We classified patients into four distinct groups: N (data in the normal range), K (abnormal gas transfer), F (abnormal spirometry), and B (abnormal spirometry and gas transfer). It is unlikely these four groups represent a single process of progression, for two reasons. First, except for group N, the groups have the same average age; second, there are different demographic features associated with each group. It is possible that other exposures, such as pollution and/or smoking habit, may play some role. For instance, the greater smoking history of group B compared with group F may reflect the balance of parenchymal vs airways disease, and length of exposure may influence those who subsequently move from group F to group B. However, this latter possibility seems unlikely, since almost exclusively the patients recruited to the longitudinal study had stopped smoking by their first visit.

Group N had physiologic features consistent with a normal population. The majority were nonindex patients with minimal smoking history, consistent with previous literature indicating better physiology in nonindex patients20 and benefits of not smoking.21 However, the group had symptoms and impaired health status that may reflect those who were obese and, as most were women (64%), the tendency to be more aware of symptoms.22 Alternatively, this may also reflect the presence of very early disease while in the normal ranges, as the spirometry was greater and gas transfer was lower than for a healthy population.

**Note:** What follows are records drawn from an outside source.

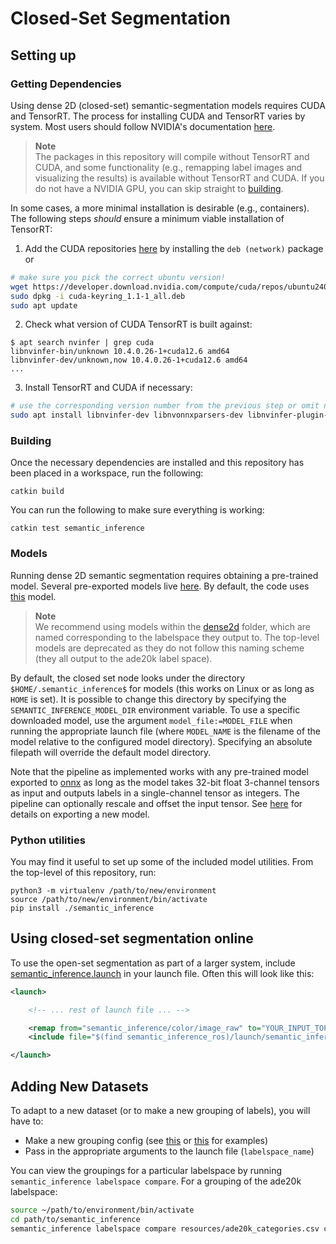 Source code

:# Closed-Set Segmentation

## Setting up

### Getting Dependencies

Using dense 2D (closed-set) semantic-segmentation models requires CUDA and TensorRT.
The process for installing CUDA and TensorRT varies by system.
Most users should follow NVIDIA's documentation [here](https://docs.nvidia.com/deeplearning/tensorrt/install-guide/index.html).

> **Note**<br>
> The packages in this repository will compile without TensorRT and CUDA, and some functionality (e.g., remapping label images and visualizing the results) is available without TensorRT and CUDA.
> If you do not have a NVIDIA GPU, you can skip straight to [building](#building).

In some cases, a more minimal installation is desirable (e.g., containers).  The following steps *should* ensure a minimum viable installation of TensorRT:

  1. Add the CUDA repositories [here](https://developer.nvidia.com/cuda-downloads) by installing the `deb (network)` package or

```bash
# make sure you pick the correct ubuntu version!
wget https://developer.download.nvidia.com/compute/cuda/repos/ubuntu2404/x86_64/cuda-keyring_1.1-1_all.deb
sudo dpkg -i cuda-keyring_1.1-1_all.deb
sudo apt update
```

  2. Check what version of CUDA TensorRT is built against:

```console
$ apt search nvinfer | grep cuda
libnvinfer-bin/unknown 10.4.0.26-1+cuda12.6 amd64
libnvinfer-dev/unknown,now 10.4.0.26-1+cuda12.6 amd64
...
```

  3.  Install TensorRT and CUDA if necessary:

```bash
# use the corresponding version number from the previous step or omit nvcc if already installed
sudo apt install libnvinfer-dev libnvonnxparsers-dev libnvinfer-plugin-dev cuda-nvcc-12-6
```

### Building

Once the necessary dependencies are installed and this repository has been placed in a workspace, run the following:
```
catkin build
```

You can run the following to make sure everything is working:
```
catkin test semantic_inference
```

### Models

Running dense 2D semantic segmentation requires obtaining a pre-trained model.
Several pre-exported models live [here](https://drive.google.com/drive/folders/1GrmgFDFCssDxKe_Nyx8PPTK1pRMA0gEO?usp=sharing).
By default, the code uses [this](https://drive.google.com/file/d/1XRcsyLSvqqhqNIaOI_vmqpUpmBT6gk9-/view?usp=drive_link) model.

> **Note** <br>
> We recommend using models within the [dense2d](https://drive.google.com/drive/folders/17p_ZZIxI9jI_3GjjtbMijC2WFnc9Bz-a?usp=sharing) folder, which are named corresponding to the labelspace they output to.
> The top-level models are deprecated as they do not follow this naming scheme (they all output to the ade20k label space).

By default, the closed set node looks under the directory `$HOME/.semantic_inference$` for models (this works on Linux or as long as `HOME` is set).
It is possible to change this directory by specifying the `SEMANTIC_INFERENCE_MODEL_DIR` environment variable.
To use a specific downloaded model, use the argument `model_file:=MODEL_FILE` when running the appropriate launch file (where `MODEL_NAME` is the filename of the model relative to the configured model directory).
Specifying an absolute filepath will override the default model directory.

Note that the pipeline as implemented works with any pre-trained model exported to [onnx](https://onnx.ai/) as long as the model takes 32-bit float 3-channel tensors as input and outputs labels in a single-channel tensor as integers.
The pipeline can optionally rescale and offset the input tensor.
See [here](exporting.md) for details on exporting a new model.

### Python utilities

You may find it useful to set up some of the included model utilities. From the top-level of this repository, run:
```
python3 -m virtualenv /path/to/new/environment
source /path/to/new/environment/bin/activate
pip install ./semantic_inference
```

## Using closed-set segmentation online

To use the open-set segmentation as part of a larger system, include [semantic_inference.launch](../semantic_inference_ros/launch/semantic_inference.launch) in your launch file. Often this will look like this:
```xml
<launch>

    <!-- ... rest of launch file ... -->

    <remap from="semantic_inference/color/image_raw" to="YOUR_INPUT_TOPIC_HERE"/>
    <include file="$(find semantic_inference_ros)/launch/semantic_inference.launch"/>

</launch>
```

## Adding New Datasets

To adapt to a new dataset (or to make a new grouping of labels), you will have to:

  - Make a new grouping config (see [this](config/label_groupings/ade150_outdoor.yaml) or [this](config/label_groupings/ade150_indoor.yaml) for examples)
  - Pass in the appropriate arguments to the launch file (`labelspace_name`)

You can view the groupings for a particular labelspace by running `semantic_inference labelspace compare`.
For a grouping of the ade20k labelspace:
```bash
source ~/path/to/environment/bin/activate
cd path/to/semantic_inference
semantic_inference labelspace compare resources/ade20k_categories.csv config/label_groupings/ade150_indoor.yaml
```
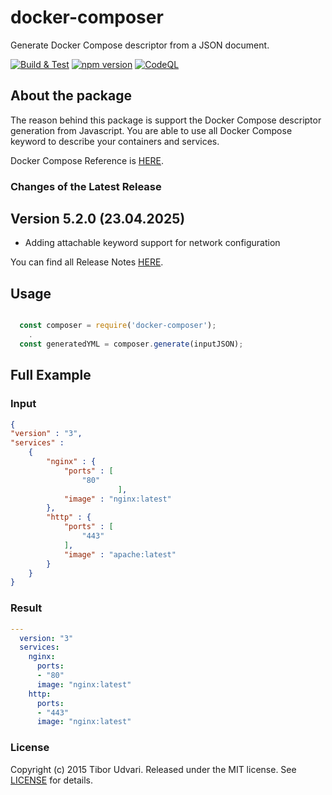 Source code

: # docker-composer

Generate Docker Compose descriptor from a JSON document.

[![Build & Test](https://github.com/tudvari/docker-composer/actions/workflows/nodejs.yml/badge.svg)](https://github.com/tudvari/docker-composer/actions/workflows/nodejs.yml)
[![npm version](https://badge.fury.io/js/docker-composer.svg)](https://badge.fury.io/js/docker-composer)
[![CodeQL](https://github.com/tudvari/docker-composer/actions/workflows/codeql-analysis.yml/badge.svg)](https://github.com/tudvari/docker-composer/actions/workflows/codeql-analysis.yml)
## About the package

The reason behind this package is support the Docker Compose descriptor generation from Javascript. You are able to use all Docker Compose keyword to describe your containers and services.


Docker Compose Reference is [HERE](https://docs.docker.com/compose/compose-file/).

###  Changes of the Latest Release

## Version 5.2.0 (23.04.2025)
- Adding attachable keyword support for network configuration

You can find all Release Notes [HERE](https://github.com/tudvari/docker-composer/blob/master/ReleaseNotes.md).

## Usage

```javascript

  const composer = require('docker-composer');
    .
  const generatedYML = composer.generate(inputJSON);
```

## Full Example

### Input

```json
{
"version" : "3",
"services" :
    {
        "nginx" : {
            "ports" : [
                "80"
                        ],
            "image" : "nginx:latest"
        },
        "http" : {
            "ports" : [
                "443"
            ],
            "image" : "apache:latest"
        }
    }
}
```
### Result
```yml
---
  version: "3"
  services:
    nginx:
      ports:
      - "80"
      image: "nginx:latest"
    http:
      ports:
      - "443"
      image: "nginx:latest"
```

### License

Copyright (c) 2015 Tibor Udvari. Released under the MIT license. See [LICENSE](https://github.com/tudvari/docker-composer/blob/master/LICENSE) for details.


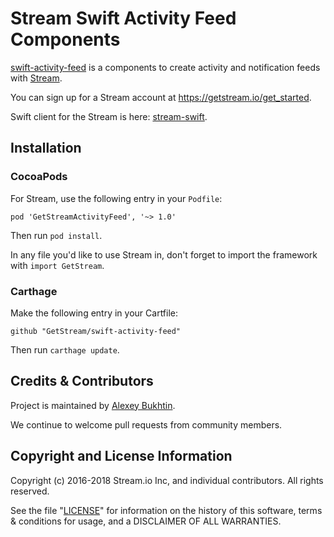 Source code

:# Stream Swift Activity Feed Components

[swift-activity-feed](https://github.com/GetStream/swift-activity-feed) is a components to create activity and notification feeds with [Stream](https://getstream.io/).

You can sign up for a Stream account at https://getstream.io/get_started.

Swift client for the Stream is here: [stream-swift](https://github.com/GetStream/stream-swift).

## Installation

### CocoaPods

For Stream, use the following entry in your `Podfile`:
```
pod 'GetStreamActivityFeed', '~> 1.0'
```
Then run `pod install`.

In any file you'd like to use Stream in, don't forget to import the framework with `import GetStream`.

### Carthage

Make the following entry in your Cartfile:
```
github "GetStream/swift-activity-feed"
```
Then run `carthage update`.

## Credits & Contributors

Project is maintained by [Alexey Bukhtin](https://github.com/buh).

We continue to welcome pull requests from community members.

## Copyright and License Information

Copyright (c) 2016-2018 Stream.io Inc, and individual contributors. All rights reserved.

See the file "[LICENSE](https://github.com/GetStream/swift-activity-feed/blob/master/LICENSE)" for information on the history of this software, terms & conditions for usage, and a DISCLAIMER OF ALL WARRANTIES.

Group K patients were slightly older, 50% were women, and they had impaired gas transfer despite normal postbronchodilator spirometry. Smoking history was minimal, although most (63%) were index patients having presented with symptoms. The health status of patients in group K was worse than that of those in group N, consistent with increased symptoms, including cough, phlegm, wheeze, and dyspnea recorded in the SGRQ symptom domain (Table 6). The older age but minimal smoking history suggests this could be the usual progression for some patients (never-smokers) from group N.

Table Graphic Jump Location
Table 6 —SGRQ Characteristics for Each of the Four Groups

Data given as median (interquartile range) unless otherwise indicated. See Table 4 and 5 legends for expansion of abbreviations.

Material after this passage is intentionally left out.